As the group try to figure out who the murderer is, suspicion falls on nearly everyone. At night, while making his way to Ashleigh's party, Ricky, believing he hears Samantha's voice, has his throat slashed by the killer. While people party inside Ashleigh's house, Bates and Mason patrol the grounds. Curtis and his date go to the bathroom, where both are stabbed to death. Outside, Kenny and Davey arrive, but Bates and Mason apprehend Kenny before he can enter the house with the gun. As party guests start to leave, James is stabbed to death in the kitchen; Ashleigh witnesses this and is chased into the garden. The killer cuts the electricity off, sending the rest of the party-goers home, and when Ashleigh tries to get their attention, she is stabbed and dragged away.

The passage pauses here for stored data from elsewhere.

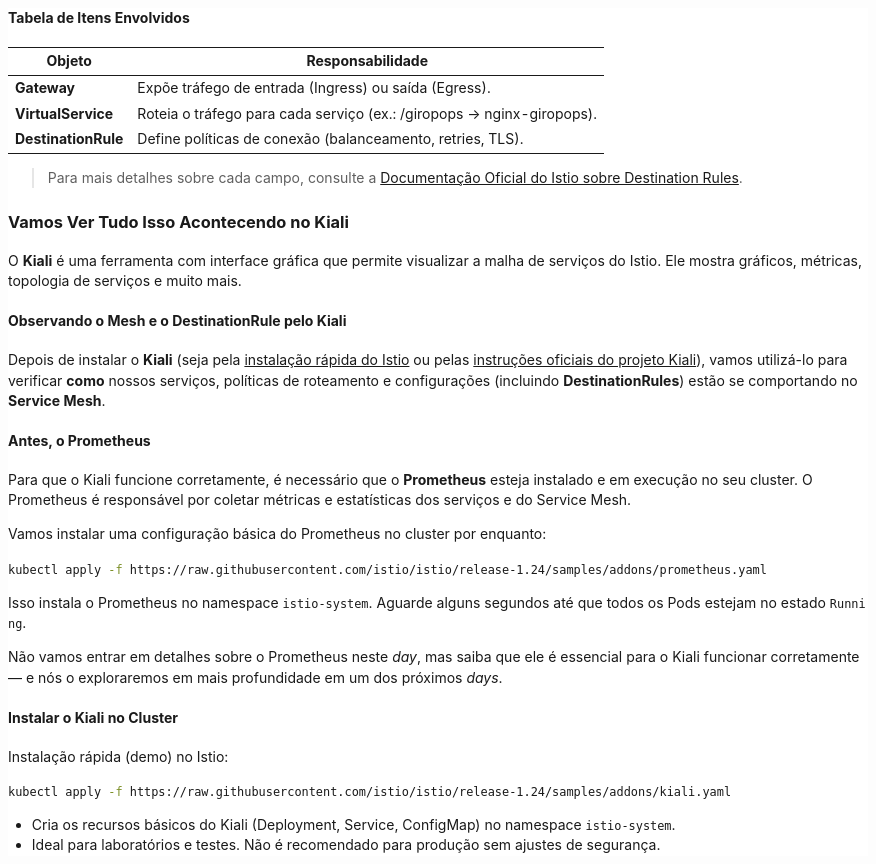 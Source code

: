 #### Tabela de Itens Envolvidos

| **Objeto**          | **Responsabilidade**                                          |
|---------------------|--------------------------------------------------------------|
| **Gateway**         | Expõe tráfego de entrada (Ingress) ou saída (Egress).       |
| **VirtualService**  | Roteia o tráfego para cada serviço (ex.: /giropops → nginx-giropops).|
| **DestinationRule** | Define políticas de conexão (balanceamento, retries, TLS).   |

> Para mais detalhes sobre cada campo, consulte a [Documentação Oficial do Istio sobre Destination Rules](https://istio.io/latest/docs/reference/config/networking/destination-rule/).



### Vamos Ver Tudo Isso Acontecendo no Kiali

O **Kiali** é uma ferramenta com interface gráfica que permite visualizar a malha de serviços do Istio. Ele mostra gráficos, métricas, topologia de serviços e muito mais.

#### Observando o Mesh e o DestinationRule pelo Kiali

Depois de instalar o **Kiali** (seja pela [instalação rápida do Istio](https://raw.githubusercontent.com/istio/istio/release-1.24/samples/addons/kiali.yaml) ou pelas [instruções oficiais do projeto Kiali](https://kiali.io/documentation/)), vamos utilizá-lo para verificar **como** nossos serviços, políticas de roteamento e configurações (incluindo **DestinationRules**) estão se comportando no **Service Mesh**.  



#### Antes, o Prometheus

Para que o Kiali funcione corretamente, é necessário que o **Prometheus** esteja instalado e em execução no seu cluster. O Prometheus é responsável por coletar métricas e estatísticas dos serviços e do Service Mesh.

Vamos instalar uma configuração básica do Prometheus no cluster por enquanto:

```bash
kubectl apply -f https://raw.githubusercontent.com/istio/istio/release-1.24/samples/addons/prometheus.yaml
```

Isso instala o Prometheus no namespace `istio-system`. Aguarde alguns segundos até que todos os Pods estejam no estado `Running`.

Não vamos entrar em detalhes sobre o Prometheus neste *day*, mas saiba que ele é essencial para o Kiali funcionar corretamente — e nós o exploraremos em mais profundidade em um dos próximos *days*.

#### Instalar o Kiali no Cluster

Instalação rápida (demo) no Istio:

```bash
kubectl apply -f https://raw.githubusercontent.com/istio/istio/release-1.24/samples/addons/kiali.yaml
```

- Cria os recursos básicos do Kiali (Deployment, Service, ConfigMap) no namespace `istio-system`.  
- Ideal para laboratórios e testes. Não é recomendado para produção sem ajustes de segurança.
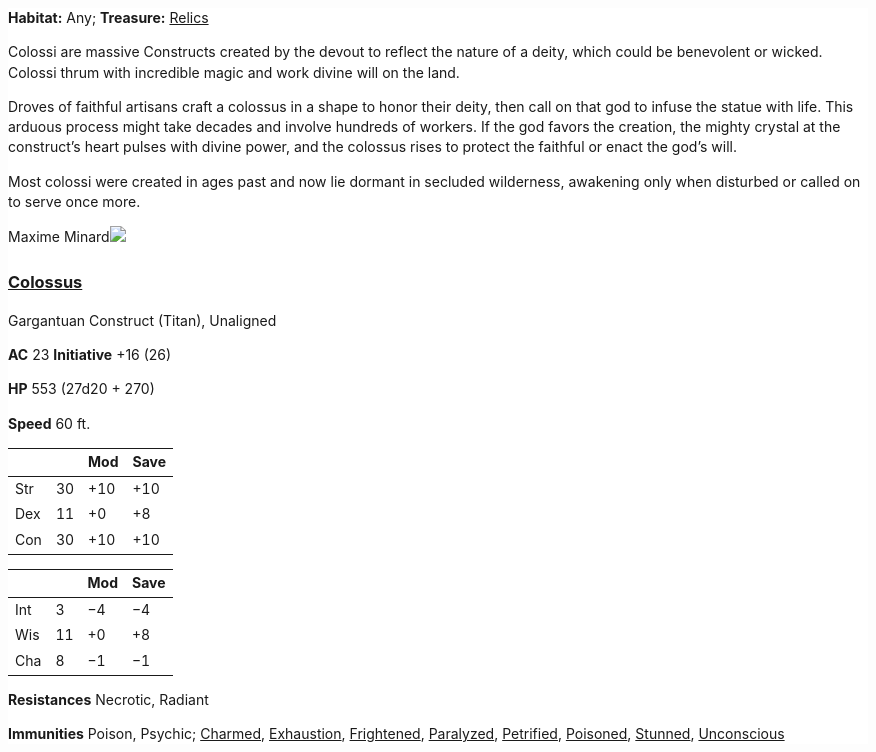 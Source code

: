 **Habitat:** Any; **Treasure:** [Relics](https://www.dndbeyond.com/sources/dnd/dmg-2024/random-magic-items#RelicsTables)

Colossi are massive Constructs created by the devout to reflect the nature of a deity, which could be benevolent or wicked. Colossi thrum with incredible magic and work divine will on the land.

Droves of faithful artisans craft a colossus in a shape to honor their deity, then call on that god to infuse the statue with life. This arduous process might take decades and involve hundreds of workers. If the god favors the creation, the mighty crystal at the construct’s heart pulses with divine power, and the colossus rises to protect the faithful or enact the god’s will.

Most colossi were created in ages past and now lie dormant in secluded wilderness, awakening only when disturbed or called on to serve once more.

Maxime Minard[![](https://media.dndbeyond.com/compendium-images/mm/hAxSwXnO1TSUruhZ/03-012.colossus.png)](https://media.dndbeyond.com/compendium-images/mm/hAxSwXnO1TSUruhZ/03-012.colossus.png)

### [](https://www.dndbeyond.com/sources/dnd/mm-2024/monsters-c#ColossusStatBlock)[Colossus](https://www.dndbeyond.com/monsters/5194950-colossus)

Gargantuan Construct (Titan), Unaligned

**AC** 23 **Initiative** +16 (26)

**HP** 553 (27d20 + 270)

**Speed** 60 ft.

|||Mod|Save|
|---|---|---|---|
|Str|30|+10|+10|
|Dex|11|+0|+8|
|Con|30|+10|+10|

|||Mod|Save|
|---|---|---|---|
|Int|3|−4|−4|
|Wis|11|+0|+8|
|Cha|8|−1|−1|

**Resistances** Necrotic, Radiant

**Immunities** Poison, Psychic; [Charmed](https://www.dndbeyond.com/sources/dnd/free-rules/rules-glossary#CharmedCondition), [Exhaustion](https://www.dndbeyond.com/sources/dnd/free-rules/rules-glossary#ExhaustionCondition), [Frightened](https://www.dndbeyond.com/sources/dnd/free-rules/rules-glossary#FrightenedCondition), [Paralyzed](https://www.dndbeyond.com/sources/dnd/free-rules/rules-glossary#ParalyzedCondition), [Petrified](https://www.dndbeyond.com/sources/dnd/free-rules/rules-glossary#PetrifiedCondition), [Poisoned](https://www.dndbeyond.com/sources/dnd/free-rules/rules-glossary#PoisonedCondition), [Stunned](https://www.dndbeyond.com/sources/dnd/free-rules/rules-glossary#StunnedCondition), [Unconscious](https://www.dndbeyond.com/sources/dnd/free-rules/rules-glossary#UnconsciousCondition)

Archie and Jasmine, who have been spending time alone together, return to the party to find the house empty. Inside, they are stalked in the darkness and discover Cain and Davey's bodies, and are eventually split up. Moments later, Jasmine emerges from the house distraught, while Bates enters the house and finds Archie dead. Outside, Jasmine reaches the police car and finds both Mason and Kenny murdered, before Bates attacks her, revealing himself to be the killer. As he is about to kill Jasmine, Archie reveals himself to have faked his own murder and attacks Bates, giving Jasmine an opportunity to shoot him. As Jasmine tends to an injured Archie, Bates narrates the line "Demons never die", before opening his eyes.

==Cast==

- Robert Sheehan as Archie Eden
- Jennie Jacques as Jasmine
- Shanika Warren-Markland as Ashleigh
- Jacob Anderson as Ricky
- Femi Oyeniran as Cain
- Jack Doolan as James
- Emma Rigby as Samantha Rearden
- Jason Maza as Kenny
- Andrew Ellis as Davey
- Ashley Walters as Bates
- Reggie Yates as Mason
- Patrick Baladi as Gary Hudson
- Tulisa Contostavlos as Amber Johnson

==Release==
The movie opened to 121 cinemas (one late night showing per day) and made £47,536 in its first week. The movie was released on DVD on 20 February 2012.

==Reception==
Shot in 19 days on a shooting budget of just £900,000 the film was distributed by new firm, Exile Media through an online campaign. Youth media such as RWD magazine gave the film 4 stars, whilst traditional media such as The Guardian described the film as "part bleeding heart emo love story; part urban Brit flick; part high school slasher" and gave it two stars out of five. Empire said "Interesting when the kids are debating whether or not they really want to die and boasting a very decent cast. Surprisingly, the actual 'horror' part is the let-down" and also awarded two out of five stars.
Review aggregator Rotten Tomatoes has collected 8 reviews, all but one of which have been negative resulting in a 13% approval rating.